Our combined feature selection approach identified 14 key features for modeling (Figure 6):
  • min_degree;
  • num_components;
  • diameter;
  • avg_community_size;
  • density;
  • p_spread;
  • avg_path_length;
  • avg_degree;
  • max_degree;
  • transitivity;
  • degree_assortativity;
  • target;
  • avg_clustering;
  • delay_type_exponential.
Figure 6. Selected features by importance score.
This feature set balanced predictive power with model interpretability. The selection process helped avoid overfitting despite the limited sample size of the real data.

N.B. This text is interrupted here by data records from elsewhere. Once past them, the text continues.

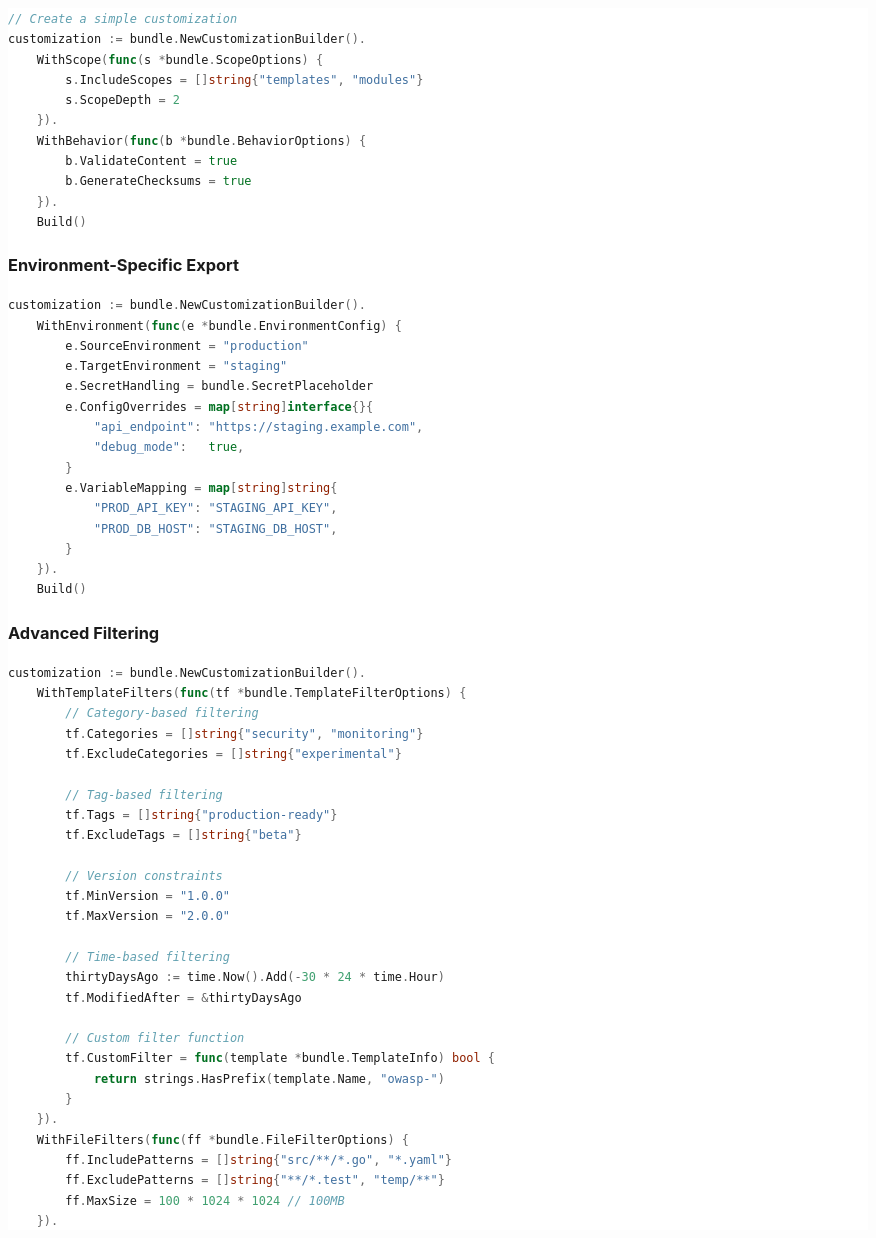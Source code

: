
 ```go
// Create a simple customization
customization := bundle.NewCustomizationBuilder().
    WithScope(func(s *bundle.ScopeOptions) {
        s.IncludeScopes = []string{"templates", "modules"}
        s.ScopeDepth = 2
    }).
    WithBehavior(func(b *bundle.BehaviorOptions) {
        b.ValidateContent = true
        b.GenerateChecksums = true
    }).
    Build()
```

### Environment-Specific Export

```go
customization := bundle.NewCustomizationBuilder().
    WithEnvironment(func(e *bundle.EnvironmentConfig) {
        e.SourceEnvironment = "production"
        e.TargetEnvironment = "staging"
        e.SecretHandling = bundle.SecretPlaceholder
        e.ConfigOverrides = map[string]interface{}{
            "api_endpoint": "https://staging.example.com",
            "debug_mode":   true,
        }
        e.VariableMapping = map[string]string{
            "PROD_API_KEY": "STAGING_API_KEY",
            "PROD_DB_HOST": "STAGING_DB_HOST",
        }
    }).
    Build()
```

### Advanced Filtering

```go
customization := bundle.NewCustomizationBuilder().
    WithTemplateFilters(func(tf *bundle.TemplateFilterOptions) {
        // Category-based filtering
        tf.Categories = []string{"security", "monitoring"}
        tf.ExcludeCategories = []string{"experimental"}
        
        // Tag-based filtering
        tf.Tags = []string{"production-ready"}
        tf.ExcludeTags = []string{"beta"}
        
        // Version constraints
        tf.MinVersion = "1.0.0"
        tf.MaxVersion = "2.0.0"
        
        // Time-based filtering
        thirtyDaysAgo := time.Now().Add(-30 * 24 * time.Hour)
        tf.ModifiedAfter = &thirtyDaysAgo
        
        // Custom filter function
        tf.CustomFilter = func(template *bundle.TemplateInfo) bool {
            return strings.HasPrefix(template.Name, "owasp-")
        }
    }).
    WithFileFilters(func(ff *bundle.FileFilterOptions) {
        ff.IncludePatterns = []string{"src/**/*.go", "*.yaml"}
        ff.ExcludePatterns = []string{"**/*.test", "temp/**"}
        ff.MaxSize = 100 * 1024 * 1024 // 100MB
    }).
```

3.4. Synthetic Network Generation

The limited size of our real dataset (eight networks) presented challenges for robust statistical analysis. To address this limitation, we generated 100 synthetic networks with controlled properties. This approach allowed us to test information diffusion across diverse network structures.
We implemented a network generation function that created five distinct network types:
  • Random (Erdős–Rényi) networks with varying density parameters;
  • Scale-Free (Barabási–Albert) networks with preferential attachment;
  • Small-World (Watts–Strogatz) networks with controlled clustering;
  • Tree networks with hierarchical structures;
  • Community networks with modular organization.
The synthetic networks showed diverse structural properties (Figure 7 and Figure 8). Random networks had the highest edge density (mean edges = 1050), while Tree networks maintained minimal connectivity (mean edges ≈ nodes −1). Community networks showed distinct modular structures with high clustering coefficients.
Figure 7. Distribution of network sizes (nodes).
Figure 8. Distribution of network sizes (edges).
For each synthetic network, we calculated 30+ structural metrics including the following (Figure 9, Figure 10, Figure 11 and Figure 12):
  • Basic measures: nodes, edges, density;
  • Degree statistics: min/max/avg degree, degree heterogeneity;
  • Centralization metrics: various centrality measures;
  • Connectivity metrics: diameter, average path length, components;
  • Community structure: modularity, community size;
  • Spectral properties: algebraic connectivity, spectral radius.
Figure 9. Density by graph type. Box plots show standard statistical summaries with outliers marked as circles.
Figure 10. Average clustering coefficient by graph type. Box plots show standard statistical summaries with outliers marked as circles.
Figure 11. Average path length by graph type. Box plots show standard statistical summaries with outliers marked as circles.
Figure 12. Modularity by graph type. Box plots show standard statistical summaries with outliers marked as circles.
These comprehensive features allowed us to identify which structural properties most strongly influenced information diffusion. The synthetic dataset provided a robust foundation for testing diffusion models across diverse topological structures.

4. Methodology

Figure 13 presents the comprehensive methodological framework of our study. This architecture addresses the challenge of understanding how different delay mechanisms affect information diffusion across diverse social network structures.
Figure 13. Information diffusion analysis framework.
The framework consists of four primary components (Figure 13):
  • Data Layer: This foundation includes both real Reddit thread networks (capturing authentic social interaction patterns) and synthetic networks (enabling controlled experimental conditions). The diversity of network types (Random, Scale-Free, Small-World, Tree, Community) allows for systematic comparison across topological variations representative of different social media interaction patterns.
  • Diffusion Simulation Layer: At this level, we implement three distinct delay mechanisms (constant, uniform, exponential) that model different patterns of user response timing in social networks. The simulation engine applies population dynamics principles to model how information spreads through network connections with parameterized transmission probabilities (0.1–0.4), representing different content engagement likelihoods.
  • Analysis Layer: This component transforms simulation outputs into actionable insights through feature engineering, model training, and evaluation. The machine learning models (particularly Gradient Boosting and Random Forest) identify key predictive factors that determine information coverage across network types.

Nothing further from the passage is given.